This is a story with a nicely surprising outcome. It started when my son found a bit of wood in his packet of crisps - and let the manufacturer know. 

Back came this box of goodies -
with an apologetic letter -
which details how they are improving their manufacturing process. Hopefully no other bits of wood  found their way into crisps packets ... if you find one, let them know!

19 November 2014

Poking around in and around the Barbican

The Barbican was planned in the heady days when "everyone" travelled by car, so getting there on foot is a labyrinthine trek. Either you go up narrow stairs, along a windswept plain, down shallow steps - and up yet more steps, internal this time, to the art gallery ... or you dodge between temporary fences along the  upper levels - as we did, and on passing the Conservatory found that it was open.
It was built to camouflage the fly tower of the theatre, once and possibly still the highest in Europe, or at least the UK or perhaps London. It's a nice addition for events held in the adjacent halls, and is open to the public on Sundays, 12-5.

Our destination was the Constructing Worlds exhibition - photography dealing with architecture. You can see some photos on the website, and read the exhibition wall texts. This image (found here)
appears with the Audioguide on the website - it's by Lucien Herve, taken at Chandringar, Le Corbusier's designed city in India - I did try to draw it in order to make sense of it. (Look how important that one little person in it is...)

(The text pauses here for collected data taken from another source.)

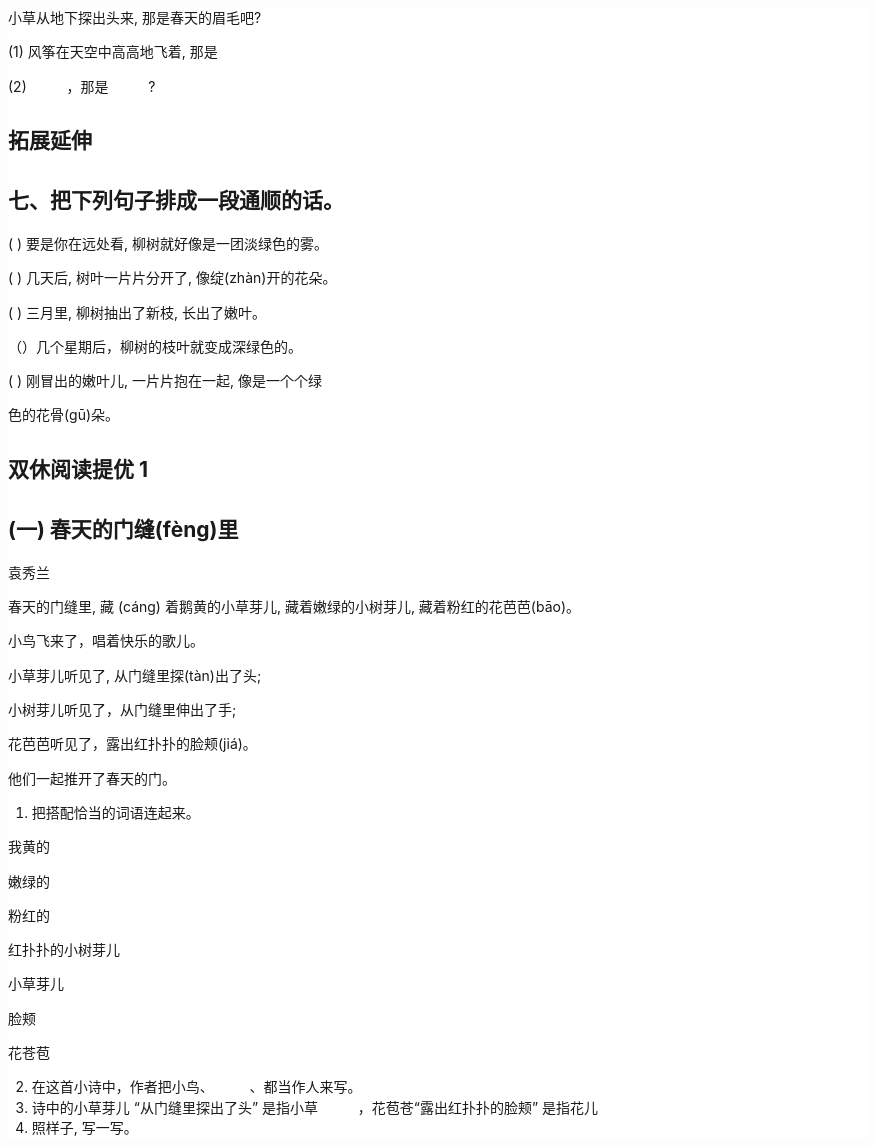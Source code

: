 小草从地下探出头来, 那是春天的眉毛吧?

(1) 风筝在天空中高高地飞着, 那是

(2) $\qquad$ ，那是 $\qquad$ ?

## 拓展延伸

## 七、把下列句子排成一段通顺的话。

( ) 要是你在远处看, 柳树就好像是一团淡绿色的雾。

( ) 几天后, 树叶一片片分开了, 像绽(zhàn)开的花朵。

( ) 三月里, 柳树抽出了新枝, 长出了嫩叶。

（）几个星期后，柳树的枝叶就变成深绿色的。

( ) 刚冒出的嫩叶儿, 一片片抱在一起, 像是一个个绿


色的花骨(gū)朵。

## 双休阅读提优 1

## (一) 春天的门缝(fèng)里

袁秀兰

春天的门缝里, 藏 (cáng) 着鹅黄的小草芽儿, 藏着嫩绿的小树芽儿, 藏着粉红的花芭芭(bāo)。

小鸟飞来了，唱着快乐的歌儿。

小草芽儿听见了, 从门缝里探(tàn)出了头;

小树芽儿听见了，从门缝里伸出了手;

花芭芭听见了，露出红扑扑的脸颊(jiá)。

他们一起推开了春天的门。

1. 把搭配恰当的词语连起来。



我黄的

嫩绿的

粉红的

红扑扑的小树芽儿

小草芽儿

脸颊

花苍苞

2. 在这首小诗中，作者把小鸟、 $\qquad$、都当作人来写。
3. 诗中的小草芽儿 “从门缝里探出了头” 是指小草 $\qquad$ ，花苞苍“露出红扑扑的脸颊” 是指花儿 $\qquad$
4. 照样子, 写一写。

While I was writing down the name of the photographers and extracting "one little fact" from the wall text, not once but twice a member of staff came over and mentioned that the texts could be found on the website. Which was nice.
I'd been interested to see this show because of having to wait for a train and having a chance to draw the interesting structure on the poster for the show, which also appears on the cover of the book -
It's the Monument to Progress and Prosperity on the banks of the Yangtze River, photographed by Nadav Kandar.

Coming out of an exhibition like this, you see your familiar surroundings in a new way -
Outside the Barbican Art Gallery
While in the building we had a quick look at a little exhibition about the architects of the Barbican itself - these are the "old fashioned" tools of Geoffry Powell -
Another visual delight was the lighting in the cafe -
And then we went to The Curve - wow - 12,000 cyantopes! -


The artist, Walead Beshty, photographed the front and back of each piece as it was made (over more than a year) and the photos are being assembled at half size in chronological order in huge books. Two are on display ("don't touch!") and there will be 41 eventually. The words stamina and endurance come to mind.... Not only in the making, but in the week or more it took four people to install it all. It's on till February ... read more about it here.

Walking back to the tube, we saw this sign, amid others pointing what used to be where now modern buildings stand ("Thanet House was on this site, demolished 1878" etc). (Ironmongers Hall in the background is a survival from the 1920s, though Pepys mentioned the previous Hall, on a different site, scorched but not burnt in the Great Fire) -
"The probably site, where, on May 24, 1738 John Wesley "felt his heart strangely warmed." This experience of grace was the beginning of Methodism. This Tablet is gratefully placed here by the Drew Theological Seminary of the Methodist Episcopal Church, Madison, New Jersey, U.S.A. August 1926"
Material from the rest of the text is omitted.